THE outcome of the recently held Tripura legislative assembly elections was utterly disappointing. Left and progressive people, not just in Tripura but all over India, could not believe that the Left Front would be defeated in this election. The Tripura state committee of CPI(M) in its initial reaction said that election results were totally unexpected.

The reasons behind this observation by the Party are discussed below. Combating the neoliberal economic policies pursued by the Congress party led central government earlier, and by the present Narendra Modi led BJP government, the Left Front government in Tripura had been attempting to pursue some alternative policies. The government had implemented various development projects in the last 25 years despite its limited economic resources and limited constitutional and administrative powers.
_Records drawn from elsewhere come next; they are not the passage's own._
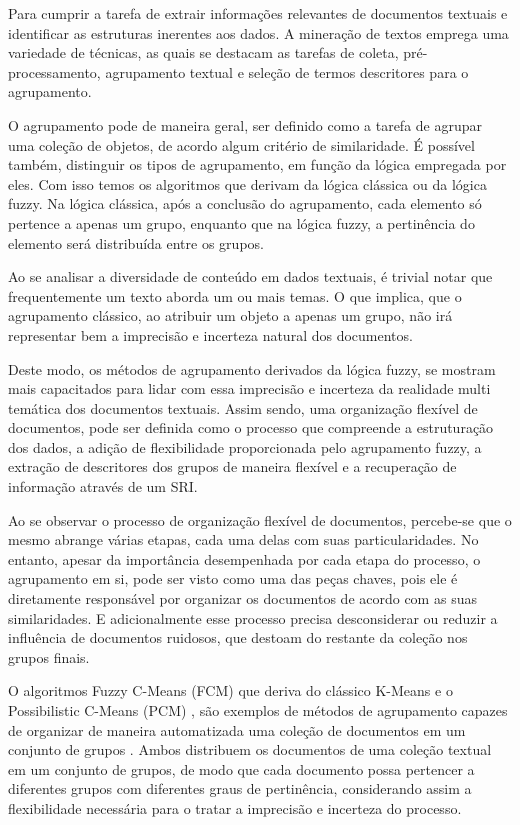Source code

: Para cumprir a tarefa de extrair informações relevantes de documentos textuais e identificar as
estruturas inerentes aos dados. A mineração de textos emprega uma variedade de técnicas, as quais se
destacam as tarefas de coleta, pré-processamento, agrupamento textual e seleção de termos
descritores para o agrupamento. 

O agrupamento pode de maneira geral, ser definido como a tarefa de agrupar uma coleção de objetos,
de acordo algum critério de similaridade. É possível também, distinguir os tipos de agrupamento, em
função da lógica empregada por eles. Com isso temos os algoritmos que derivam da lógica clássica ou
da lógica fuzzy. Na lógica clássica, após a conclusão do agrupamento, cada elemento só pertence a
apenas um grupo, enquanto que na lógica fuzzy, a pertinência do elemento será distribuída entre os
grupos. 

Ao se analisar a diversidade de conteúdo em dados textuais, é trivial notar que frequentemente
um texto aborda um ou mais temas. O que implica, que o agrupamento clássico, ao atribuir um objeto a
apenas um grupo, não irá representar bem a imprecisão e incerteza natural dos documentos. 

Deste modo, os métodos de agrupamento derivados da lógica fuzzy, se mostram mais capacitados para
lidar com essa imprecisão e incerteza da realidade multi temática dos documentos textuais. Assim
sendo, uma organização flexível de documentos, pode ser definida como o processo que compreende a
estruturação dos dados, a adição de flexibilidade proporcionada pelo agrupamento fuzzy, a extração
de descritores dos grupos de maneira flexível e a recuperação de informação através de um SRI.

Ao se observar o processo de organização flexível de documentos, percebe-se que o mesmo abrange
várias etapas, cada uma delas com suas particularidades. No entanto, apesar da importância
desempenhada por cada etapa do processo, o agrupamento em si, pode ser visto como uma das peças
chaves, pois ele é diretamente responsável por organizar os documentos de acordo com as suas
similaridades. E adicionalmente esse processo precisa desconsiderar ou reduzir a influência de
documentos ruidosos, que destoam do restante da coleção nos grupos finais.

O algoritmos Fuzzy C-Means (FCM) \cite{Bezdek1984} que deriva do clássico K-Means
\cite{Macqueen1967} e o Possibilistic C-Means (PCM)
\cite{Krishnapuram1993}, são exemplos de métodos de agrupamento capazes de organizar de maneira
automatizada uma coleção de documentos em um conjunto de grupos
\cite{Mei2014,Tjhi2009,Prade2008,Saracoglu2008}. Ambos distribuem os documentos de uma coleção
textual em um conjunto de grupos, de modo que cada documento possa pertencer a diferentes grupos com
diferentes graus de pertinência, considerando assim a flexibilidade necessária para o tratar a
imprecisão e incerteza do processo.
The main thrust of the Left Front government was on the development of human resources. It implemented various welfare measures for the people with a focus on uniting the Scheduled Tribes, Scheduled Castes, Other Backward Classes, religious minorities etc and uniting tribals and non-tribals. It regularly held local bodies elections, which enabled the empowerment of people and empowerment of women. Apart from giving almost 90 per cent subsidies to the BPL families, the Left Front government brought the entire population of the state under the food security cover. In MNREGA implementation, Tripura stood first in the country for five consecutive years. There were no beggars in the state. In per capita income, Tripura was at the top among the North Eastern states.
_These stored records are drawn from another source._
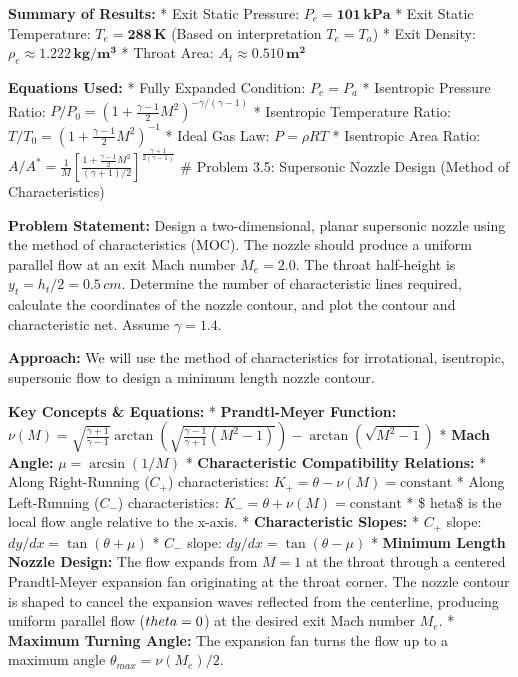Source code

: \textbf{Summary of Results:} * Exit Static Pressure:
\(P_e = \mathbf{101 \, kPa}\) * Exit Static Temperature:
\(T_e = \mathbf{288 \, K}\) (Based on interpretation \(T_e=T_a\)) * Exit
Density: \(\rho_e \approx \mathbf{1.222 \, kg/m^3}\) * Throat Area:
\(A_t \approx \mathbf{0.510 \, m^2}\)

\textbf{Equations Used:} * Fully Expanded Condition: \(P_e = P_a\) *
Isentropic Pressure Ratio:
\(P/P_0 = (1 + \frac{\gamma-1}{2} M^2)^{-\gamma/(\gamma-1)}\) *
Isentropic Temperature Ratio:
\(T/T_0 = (1 + \frac{\gamma-1}{2} M^2)^{-1}\) * Ideal Gas Law:
\(P = \rho R T\) * Isentropic Area Ratio:
\(A/A^* = \frac{1}{M} [\frac{1 + \frac{\gamma-1}{2} M^2}{(\gamma+1)/2}]^{\frac{\gamma+1}{2(\gamma-1)}}\)
\# Problem 3.5: Supersonic Nozzle Design (Method of Characteristics)

\textbf{Problem Statement:} Design a two-dimensional, planar supersonic
nozzle using the method of characteristics (MOC). The nozzle should
produce a uniform parallel flow at an exit Mach number \(M_e = 2.0\).
The throat half-height is \(y_t = h_t/2 = 0.5 \, cm\). Determine the
number of characteristic lines required, calculate the coordinates of
the nozzle contour, and plot the contour and characteristic net. Assume
\(\gamma = 1.4\).

\textbf{Approach:} We will use the method of characteristics for
irrotational, isentropic, supersonic flow to design a minimum length
nozzle contour.

\textbf{Key Concepts \& Equations:} * \textbf{Prandtl-Meyer Function:}
\(\nu(M) = \sqrt{\frac{\gamma+1}{\gamma-1}} \arctan\left( \sqrt{\frac{\gamma-1}{\gamma+1}(M^2-1)} \right) - \arctan\left( \sqrt{M^2-1} \right)\)
* \textbf{Mach Angle:} \(\mu = \arcsin(1/M)\) * \textbf{Characteristic
Compatibility Relations:} * Along Right-Running (\(C_+\))
characteristics: \(K_+ = \theta - \nu(M) = \text{constant}\) * Along
Left-Running (\(C_-\)) characteristics:
\(K_- = \theta + \nu(M) = \text{constant}\) * \$ heta\$ is the local
flow angle relative to the x-axis. * \textbf{Characteristic Slopes:} *
\(C_+\) slope: \(dy/dx = \tan(\theta + \mu)\) * \(C_-\) slope:
\(dy/dx = \tan(\theta - \mu)\) * \textbf{Minimum Length Nozzle Design:}
The flow expands from \(M=1\) at the throat through a centered
Prandtl-Meyer expansion fan originating at the throat corner. The nozzle
contour is shaped to cancel the expansion waves reflected from the
centerline, producing uniform parallel flow (\(\\theta=0\)) at the
desired exit Mach number \(M_e\). * \textbf{Maximum Turning Angle:} The
expansion fan turns the flow up to a maximum angle
\(\theta_{max} = \nu(M_e) / 2\).

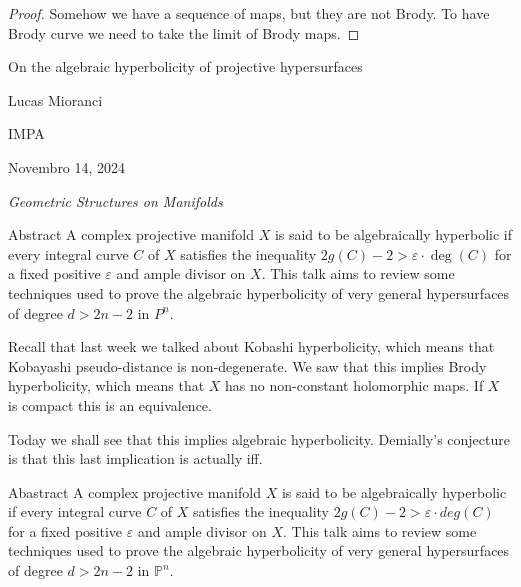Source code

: \begin{proof}\leavevmode
Somehow we have a sequence of maps, but they are not Brody. To have Brody curve we need to take the limit of Brody maps.
\end{proof}

\clearpage{}
{\Huge On the algebraic hyperbolicity of projective hypersurfaces}

\hfill{\Large Lucas Mioranci}

{\Large \hfill IMPA}

\hfill{\large Novembro 14, 2024

\hfill \textit{Geometric Structures on Manifolds}}
\vspace{2em}

\begin{thing6}{Abstract}
A complex projective manifold \(X\) is said to be algebraically hyperbolic if every integral curve \(C\) of \(X\) satisfies the inequality \(2g(C)-2>\varepsilon \cdot \operatorname{deg}(C)\) for a fixed positive \(\varepsilon\) and ample divisor on \(X\). This talk aims to review some techniques used to prove the algebraic hyperbolicity of very general hypersurfaces of degree \(d>2n-2\) in \(P^n\).
\end{thing6}

\begin{upshot}\leavevmode
	Recall that last week we talked about Kobashi hyperbolicity, which means that Kobayashi pseudo-distance is non-degenerate. We saw that this implies Brody hyperbolicity, which means that $X$ has no non-constant holomorphic maps. If $X$ is compact this is an equivalence.

Today we shall see that this implies algebraic hyperbolicity. Demially's conjecture is that this last implication is actually iff.
\end{upshot}

\begin{thing4}{Abastract}\leavevmode
A complex projective manifold $X$ is said to be algebraically hyperbolic if every integral curve $C$ of $X$ satisfies the inequality $2g(C)-2>\varepsilon \cdot deg(C)$
 for a fixed positive $\varepsilon$ and ample divisor on $X$. This talk aims to review some techniques used to prove the algebraic hyperbolicity of very general hypersurfaces of degree $d>2n-2$ in $\mathbb{P}^n$.	
\end{thing4}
The Left Front government’s endeavours for expansion of education have been unparalleled. In literacy rate, Tripura was the first in the country. For the development of tribals, the Left Front government was implementing special packages. It could stop shifting cultivation. In implementing the Forest Rights Act, Tripura was at the top in the country. Left Front government and Tripura Tribal Areas Autonomous District Council through joint endeavours could bring about considerable changes in the life of the tribals. A good number of tribals have been engaged as college and school teachers, as doctors and engineers and also in the civil administration as the government was strictly implementing the reservation quota.
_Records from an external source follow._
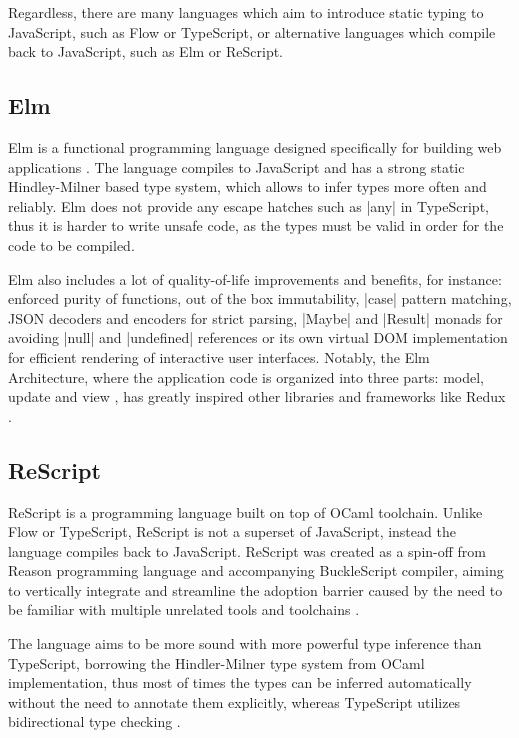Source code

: Regardless, there are many languages which aim to introduce static typing to JavaScript, such as Flow or TypeScript, or alternative languages which compile back to JavaScript, such as Elm or ReScript.

\subsection{Elm}

Elm is a functional programming language designed specifically for building web applications \cite{ElmDelightfulLanguage}. The language compiles to JavaScript and has a strong static Hindley-Milner based type system, which allows to infer types more often and reliably. Elm does not provide any escape hatches such as \codeword|any| in TypeScript, thus it is harder to write unsafe code, as the types must be valid in order for the code to be compiled.

Elm also includes a lot of quality-of-life improvements and benefits, for instance: enforced purity of functions, out of the box immutability, \codeword|case| pattern matching, JSON decoders and encoders for strict parsing, \codeword|Maybe| and \codeword|Result| monads for avoiding \codeword|null| and \codeword|undefined| references or its own virtual DOM implementation for efficient rendering of interactive user interfaces. Notably, the Elm Architecture, where the application code is organized into three parts: model, update and view \cite{ElmArchitectureIntroduction}, has greatly inspired other libraries and frameworks like Redux \cite{PriorArtRedux2022}.

\subsection{ReScript}

ReScript is a programming language built on top of OCaml toolchain. Unlike Flow or TypeScript, ReScript is not a superset of JavaScript, instead the language compiles back to JavaScript. ReScript was created as a spin-off from Reason programming language and accompanying BuckleScript compiler, aiming to vertically integrate and streamline the adoption barrier caused by the need to be familiar with multiple unrelated tools and toolchains \cite{BuckleScriptReasonRebranding}.

The language aims to be more sound with more powerful type inference than TypeScript, borrowing the Hindler-Milner type system from OCaml implementation, thus most of times the types can be inferred automatically without the need to annotate them explicitly, whereas TypeScript utilizes bidirectional type checking \cite{ReconstructingTypeScriptPart}.

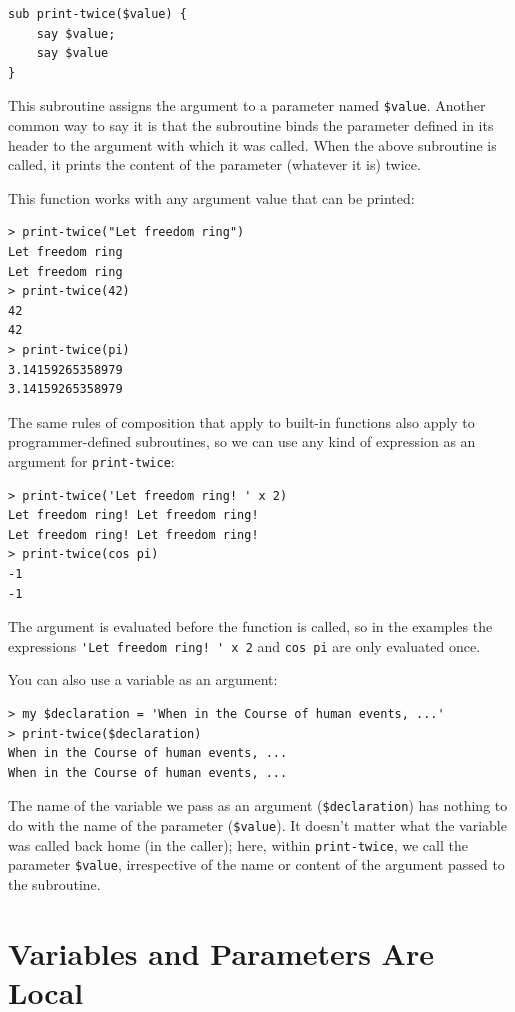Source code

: \begin{verbatim}
sub print-twice($value) {
    say $value;
    say $value
}
\end{verbatim}
%
This subroutine assigns the argument to a parameter
named \verb"$value". Another common way to say it is 
that the subroutine binds the parameter defined in its 
header to the argument with which it was called. When the 
above subroutine is called, it prints the content of the 
parameter (whatever it is) twice.

This function works with any argument value that can be printed:

\begin{verbatim}
> print-twice("Let freedom ring")
Let freedom ring
Let freedom ring
> print-twice(42)
42
42
> print-twice(pi)
3.14159265358979
3.14159265358979
\end{verbatim}
%
The same rules of composition that apply to built-in functions also
apply to programmer-defined subroutines, so we can use any kind of expression
as an argument for \verb"print-twice":

\begin{verbatim}
> print-twice('Let freedom ring! ' x 2)
Let freedom ring! Let freedom ring! 
Let freedom ring! Let freedom ring! 
> print-twice(cos pi)
-1
-1
\end{verbatim}
%
The argument is evaluated before the function is called, so
in the examples the expressions \verb"'Let freedom ring! ' x 2" 
and {\tt cos pi} are only evaluated once.

You can also use a variable as an argument:

\begin{verbatim}
> my $declaration = 'When in the Course of human events, ...'
> print-twice($declaration)
When in the Course of human events, ...
When in the Course of human events, ...
\end{verbatim}
%
The name of the variable we pass as an argument (\verb"$declaration") 
has nothing to do with the name of the parameter (\verb"$value"). It
doesn't matter what the variable was called back home (in the caller);
here, within \verb"print-twice", we call the parameter \verb"$value", 
irrespective of the name or content of the argument passed to the 
subroutine.


\section{Variables and Parameters Are Local}
\label{localvar}

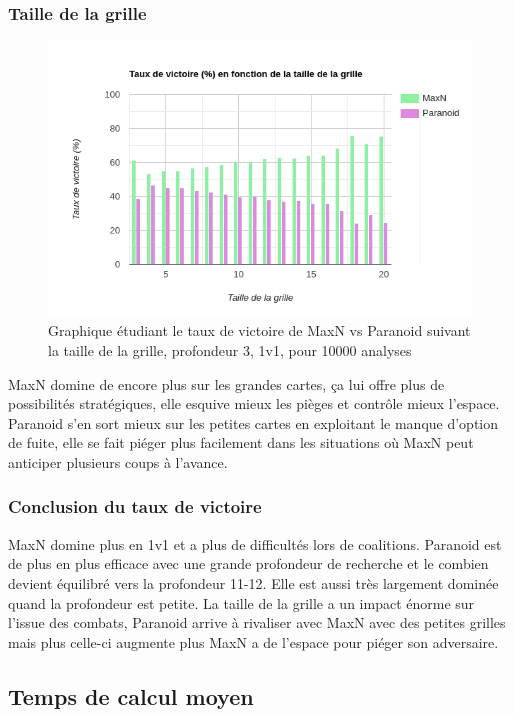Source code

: \documentclass[a4paper,12pt]{article}
\begin{document}
\subsubsection{Taille de la grille}
\begin{figure}[h!]
		\centering
\includegraphics[width=0.5\linewidth]{TauxVictoireTaille}
		\caption{Graphique étudiant le taux de victoire de MaxN vs Paranoid suivant la taille de la grille, profondeur 3, 1v1, pour 10000 analyses}
	\end{figure}
MaxN domine de encore plus sur les grandes cartes, ça lui offre plus de possibilités stratégiques, elle esquive mieux les pièges et contrôle mieux l'espace. Paranoid s'en sort mieux sur les petites cartes en exploitant le manque d'option de fuite, elle se fait piéger plus facilement dans les situations où MaxN peut anticiper plusieurs coups à l'avance. 
\subsubsection{Conclusion du taux de victoire}
MaxN domine plus en 1v1 et a plus de difficultés lors de coalitions. Paranoid est de plus en plus efficace avec une grande profondeur de recherche et le combien devient équilibré vers la profondeur 11-12. Elle est aussi très largement dominée quand la profondeur est petite. La taille de la grille a un impact énorme sur l’issue des combats, Paranoid arrive à rivaliser avec MaxN avec des petites grilles mais plus celle-ci augmente plus MaxN a de l'espace pour piéger son adversaire.

\subsection{Temps de calcul moyen}
\end{document}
The Left Front government provided safe drinking water, electricity and all weather roads on a priority basis and 97 per cent of the population was covered by health care facilities. In developing the infrastructure, the Left Front government’s achievement is an eye-opener. Those who are residents of Tripura, but are living outside the state for the last 15 to 20 years, could compare the development both in towns and villages and see the changes.

Along with the focus on development, the CPI(M) and the Left Front and mass organisations continuously were conducting mass and class struggles on  the all India issues and state and local issues. Through expansion of organisation among the basic masses and through politicalisation, the CPI(M) and Left Front were  strengthening its mass base and in the last 25 years, it has been winning various elections with a massive mandate of the people.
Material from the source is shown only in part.